Ashley Mehra, a McLean resident who is studying classics and ancient languages at the National Cathedral School for Girls in Washington, D.C., reflects on one of the key identifying features of the Roman Empire—namely, mosaic art. Mehra’s first inspiration for a mosaic came from her desire to preserve our environment. Mehra’s art piece was designed with a linear border around the central element which was a fish.
By shaping small, cubic pieces of glazed stone known as tesserae, choosing colors like a painter, and weaving patterns like a fabric artist, the artistic mosaic expression was set on an MDF board using special epoxy. Mehra’s efforts were recognized by both the National and
Virginia Junior Classical League Conventions where her art work earned third place in the Mosaic Graphic Arts category competitions.

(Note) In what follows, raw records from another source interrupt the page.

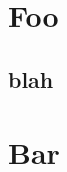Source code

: \documentclass{article}
\begin{document}
\tableofcontents
\section{Foo}
\subsection{blah}
\section{Bar}
\end{document}
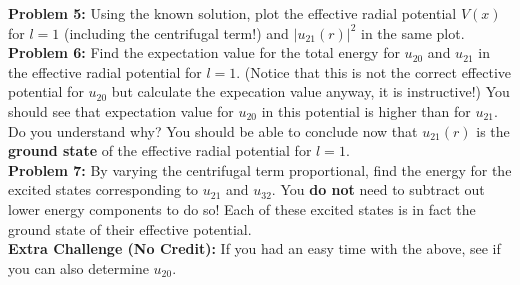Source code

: \documentclass[12pt]{article}
\begin{document}
\noindent
{\bf Problem 5:} Using the known solution, plot the effective radial potential
$V(x)$ for $l=1$ (including the centrifugal term!) and $|u_{21}(r)|^2$ in the same plot.\\[5pt]

\noindent
{\bf Problem 6:} Find the expectation value for the total energy for
$u_{20}$ and $u_{21}$ in the effective radial potential for $l=1$.
(Notice that this is not the correct effective potential for $u_{20}$
but calculate the expecation value anyway, it is instructive!)  You
should see that expectation value for $u_{20}$ in this potential is
higher than for $u_{21}$.  Do you understand why?  You should be able
to conclude now that $u_{21}(r)$ is the {\bf ground state} of the
effective radial potential for $l=1$.\\[5pt]

\noindent
{\bf Problem 7:} By varying the centrifugal term proportional, find
the energy for the excited states corresponding to $u_{21}$ and
$u_{32}$.  You {\bf do not} need to subtract out lower energy
components to do so!  Each of these excited states is in fact the
ground state of their effective potential.\\[5pt]

\noindent
{\bf Extra Challenge (No Credit):} If you had an easy time with the
above, see if you can also determine $u_{20}$.\\[5pt]
\end{document}
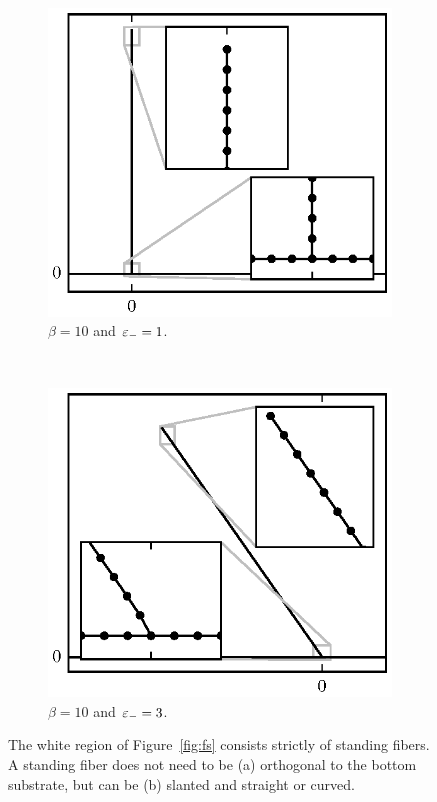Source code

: {	%
	\begin{figure}[t!]
		\centering
		\begin{subfigure}{.5\textwidth}
			\centering
			\includegraphics{./fig/ch3/fs/b10_eb1.eps}
			\caption{$\beta=10$ and $\varepsilon_-=1$.\label{subfig:erect}}
		\end{subfigure}%
		~
		\begin{subfigure}{.5\textwidth}
			\centering
			\includegraphics{./fig/ch3/fs/b10_eb3.eps}
			\caption{$\beta=10$ and $\varepsilon_-=3$.\label{subfig:leaning}}
		\end{subfigure}
		\caption{The white region of Figure~\ref{fig:fs} consists strictly of standing fibers. A standing fiber does not need to be (a) orthogonal to the bottom substrate, but can be (b) slanted and straight or curved.\label{fig:alert}}
	\end{figure}

}
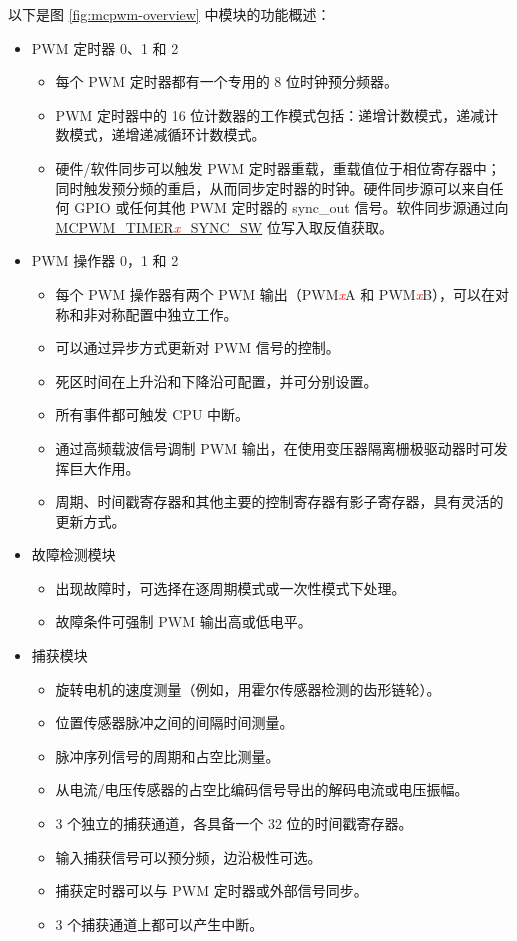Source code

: \documentclass[main\_\_CN.tex]{subfiles}
\begin{document}
以下是图 \ref{fig:mcpwm-overview} 中模块的功能概述：

\begin{itemize}
    \item PWM 定时器 0、1 和 2
        \begin{itemize}
            \item 每个 PWM 定时器都有一个专用的 8 位时钟预分频器。
            \item PWM 定时器中的 16 位计数器的工作模式包括：递增计数模式，递减计数模式，递增递减循环计数模式。
            \item 硬件/软件同步可以触发 PWM 定时器重载，重载值位于相位寄存器中；同时触发预分频的重启，从而同步定时器的时钟。硬件同步源可以来自任何 GPIO 或任何其他 PWM 定时器的 sync\_out 信号。软件同步源通过向 \hyperref[fielddesc:MCPWMTIMER0SYNCSW]{MCPWM\_TIMER\textcolor{red}{\it{x}}\_SYNC\_SW} 位写入取反值获取。
        \end{itemize}
    \item PWM 操作器 0，1 和 2
        \begin{itemize}
            \item 每个 PWM 操作器有两个 PWM 输出（PWM\textcolor{red}{\it{x}}A 和 PWM\textcolor{red}{\it{x}}B），可以在对称和非对称配置中独立工作。
            \item 可以通过异步方式更新对 PWM 信号的控制。
            \item 死区时间在上升沿和下降沿可配置，并可分别设置。
            \item 所有事件都可触发 CPU 中断。
            \item 通过高频载波信号调制 PWM 输出，在使用变压器隔离栅极驱动器时可发挥巨大作用。
            \item 周期、时间戳寄存器和其他主要的控制寄存器有影子寄存器，具有灵活的更新方式。
        \end{itemize}
    \item 故障检测模块
        \begin{itemize}
            \item 出现故障时，可选择在逐周期模式或一次性模式下处理。
            \item 故障条件可强制 PWM 输出高或低电平。
        \end{itemize}
    \item 捕获模块
        \begin{itemize}
            \item 旋转电机的速度测量（例如，用霍尔传感器检测的齿形链轮）。
            \item 位置传感器脉冲之间的间隔时间测量。
            \item 脉冲序列信号的周期和占空比测量。
            \item 从电流/电压传感器的占空比编码信号导出的解码电流或电压振幅。
            \item 3 个独立的捕获通道，各具备一个 32 位的时间戳寄存器。
            \item 输入捕获信号可以预分频，边沿极性可选。
            \item 捕获定时器可以与 PWM 定时器或外部信号同步。
            \item 3 个捕获通道上都可以产生中断。
        \end{itemize}
\end{itemize}
\clearpage
\end{document}
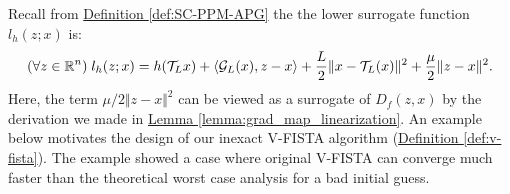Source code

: \documentclass[12pt]{article}
\begin{document}
    \par\noindent
    Recall from 
    \hyperref[def:SC-PPM-APG]{Definition \ref*{def:SC-PPM-APG}}
    the the lower surrogate function $l_h(z; x)$ is: 
    \begin{align*}
        (\forall z \in \mathbb R^n) \; l_h(z; x) = h(\mathcal T_L x) + \langle \mathcal G_L (x), z - x\rangle
        + 
        \frac{L}{2}\Vert x - \mathcal T_L (x)\Vert^2 + \frac{\mu}{2}\Vert z - x\Vert^2. 
    \end{align*}
    Here, the term $\mu/2\Vert z - x\Vert^2$ can be viewed as a surrogate of $D_f(z, x)$ by the derivation we made in
    \hyperref[lemma:grad_map_linearization]{Lemma \ref*{lemma:grad_map_linearization}}. 
    An example below motivates the design of our inexact V-FISTA algorithm (\hyperref[def:v-fista]{Definition \ref*{def:v-fista}}). 
    The example showed a case where original V-FISTA can converge much faster than the theoretical worst case analysis for a bad initial guess. 
\end{document}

Inspired by its beauty, Mehra advanced to the more modern use of glass in the creation of her second mosaic art project. The lion was to the Greeks and the Romans a symbol of vigilance, nobility and power. In an effort to highlight this symbol, Mehra set out to create a lion. In lieu of tesserae, Mehra’s inspiration was constructed using glass. Her mosaic, titled “The Lion and the Flower” earned the regional Gold Key Scholastic Art Award. Mehra’s mosaic was one of three Ceramics & Glass entries in the Southeast Region that qualify for entry into National Judging. In New York City, panels of renowned artists and art educators will select work for national recognition based on originality, technique and emergence of a personal vision.